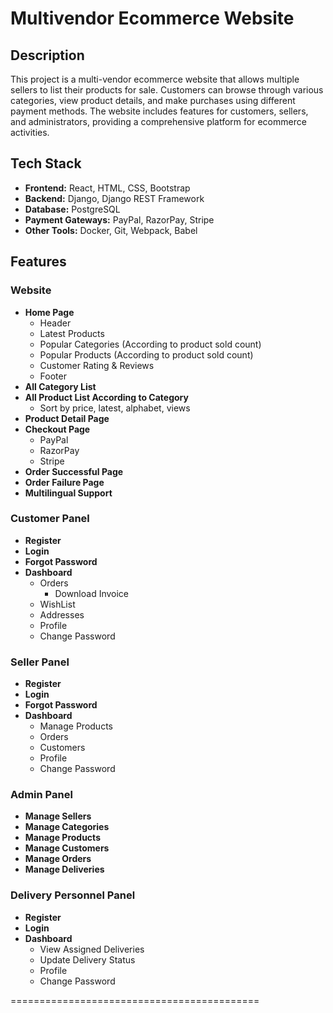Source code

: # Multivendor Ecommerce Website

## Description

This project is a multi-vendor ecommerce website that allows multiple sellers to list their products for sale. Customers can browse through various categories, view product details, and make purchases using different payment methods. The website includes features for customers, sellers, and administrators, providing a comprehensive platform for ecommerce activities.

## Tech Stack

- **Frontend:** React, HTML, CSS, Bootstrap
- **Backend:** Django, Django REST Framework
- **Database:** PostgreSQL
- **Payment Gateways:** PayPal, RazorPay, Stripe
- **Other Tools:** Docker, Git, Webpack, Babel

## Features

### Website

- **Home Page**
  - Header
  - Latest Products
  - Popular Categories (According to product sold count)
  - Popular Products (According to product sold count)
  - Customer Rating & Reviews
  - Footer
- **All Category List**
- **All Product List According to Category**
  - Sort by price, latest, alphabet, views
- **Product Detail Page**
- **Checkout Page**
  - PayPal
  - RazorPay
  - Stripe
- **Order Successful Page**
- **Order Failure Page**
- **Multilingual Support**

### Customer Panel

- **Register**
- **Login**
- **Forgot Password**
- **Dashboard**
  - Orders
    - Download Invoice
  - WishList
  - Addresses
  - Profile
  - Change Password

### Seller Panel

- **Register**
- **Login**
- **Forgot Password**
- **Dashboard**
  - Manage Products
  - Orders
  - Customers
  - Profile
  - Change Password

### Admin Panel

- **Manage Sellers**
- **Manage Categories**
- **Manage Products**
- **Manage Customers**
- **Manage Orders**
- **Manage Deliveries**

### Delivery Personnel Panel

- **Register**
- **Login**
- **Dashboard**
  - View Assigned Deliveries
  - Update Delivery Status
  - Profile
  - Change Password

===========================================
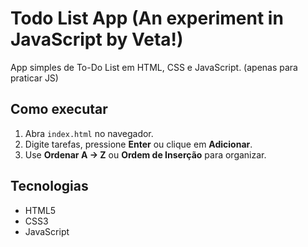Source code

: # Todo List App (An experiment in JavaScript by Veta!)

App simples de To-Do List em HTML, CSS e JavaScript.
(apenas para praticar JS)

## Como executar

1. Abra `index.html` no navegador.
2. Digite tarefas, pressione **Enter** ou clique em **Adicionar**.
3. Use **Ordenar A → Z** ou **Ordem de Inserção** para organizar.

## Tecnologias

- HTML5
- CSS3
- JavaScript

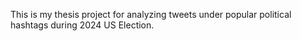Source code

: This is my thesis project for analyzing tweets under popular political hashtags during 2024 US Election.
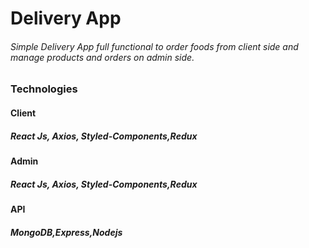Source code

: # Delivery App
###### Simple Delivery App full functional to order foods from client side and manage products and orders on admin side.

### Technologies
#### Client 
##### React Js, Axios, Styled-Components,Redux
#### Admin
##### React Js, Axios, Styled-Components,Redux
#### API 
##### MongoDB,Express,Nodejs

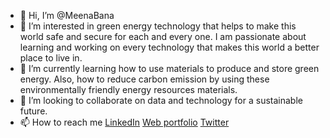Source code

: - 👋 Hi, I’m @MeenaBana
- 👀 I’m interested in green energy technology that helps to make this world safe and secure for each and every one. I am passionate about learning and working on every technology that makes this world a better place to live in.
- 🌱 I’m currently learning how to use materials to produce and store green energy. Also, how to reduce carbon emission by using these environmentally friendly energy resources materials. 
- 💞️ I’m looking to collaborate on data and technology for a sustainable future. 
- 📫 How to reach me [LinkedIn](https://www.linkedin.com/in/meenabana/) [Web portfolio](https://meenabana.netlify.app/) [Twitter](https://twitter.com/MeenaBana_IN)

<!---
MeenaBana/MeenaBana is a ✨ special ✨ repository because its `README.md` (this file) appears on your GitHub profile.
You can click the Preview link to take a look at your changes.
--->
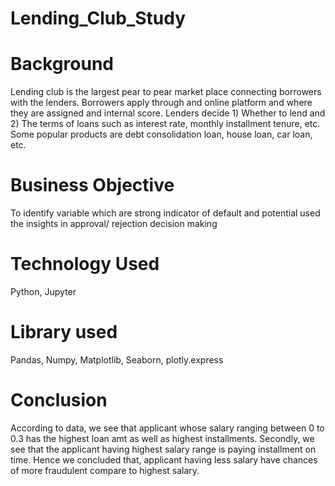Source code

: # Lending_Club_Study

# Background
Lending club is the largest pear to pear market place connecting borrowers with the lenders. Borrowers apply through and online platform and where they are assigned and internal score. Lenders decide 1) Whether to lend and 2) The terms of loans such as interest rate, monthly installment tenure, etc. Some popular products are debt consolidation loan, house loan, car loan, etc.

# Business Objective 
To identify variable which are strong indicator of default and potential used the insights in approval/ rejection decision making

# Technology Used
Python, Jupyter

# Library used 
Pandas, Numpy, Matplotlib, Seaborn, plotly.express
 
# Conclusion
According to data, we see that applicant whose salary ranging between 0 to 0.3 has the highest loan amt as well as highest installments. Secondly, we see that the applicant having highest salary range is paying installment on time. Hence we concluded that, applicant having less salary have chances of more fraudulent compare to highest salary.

• _ASSIGNMENT_:
Check each line above for "Page" and please state only how many have it.

• _RESULT OF THIS TASK_:
5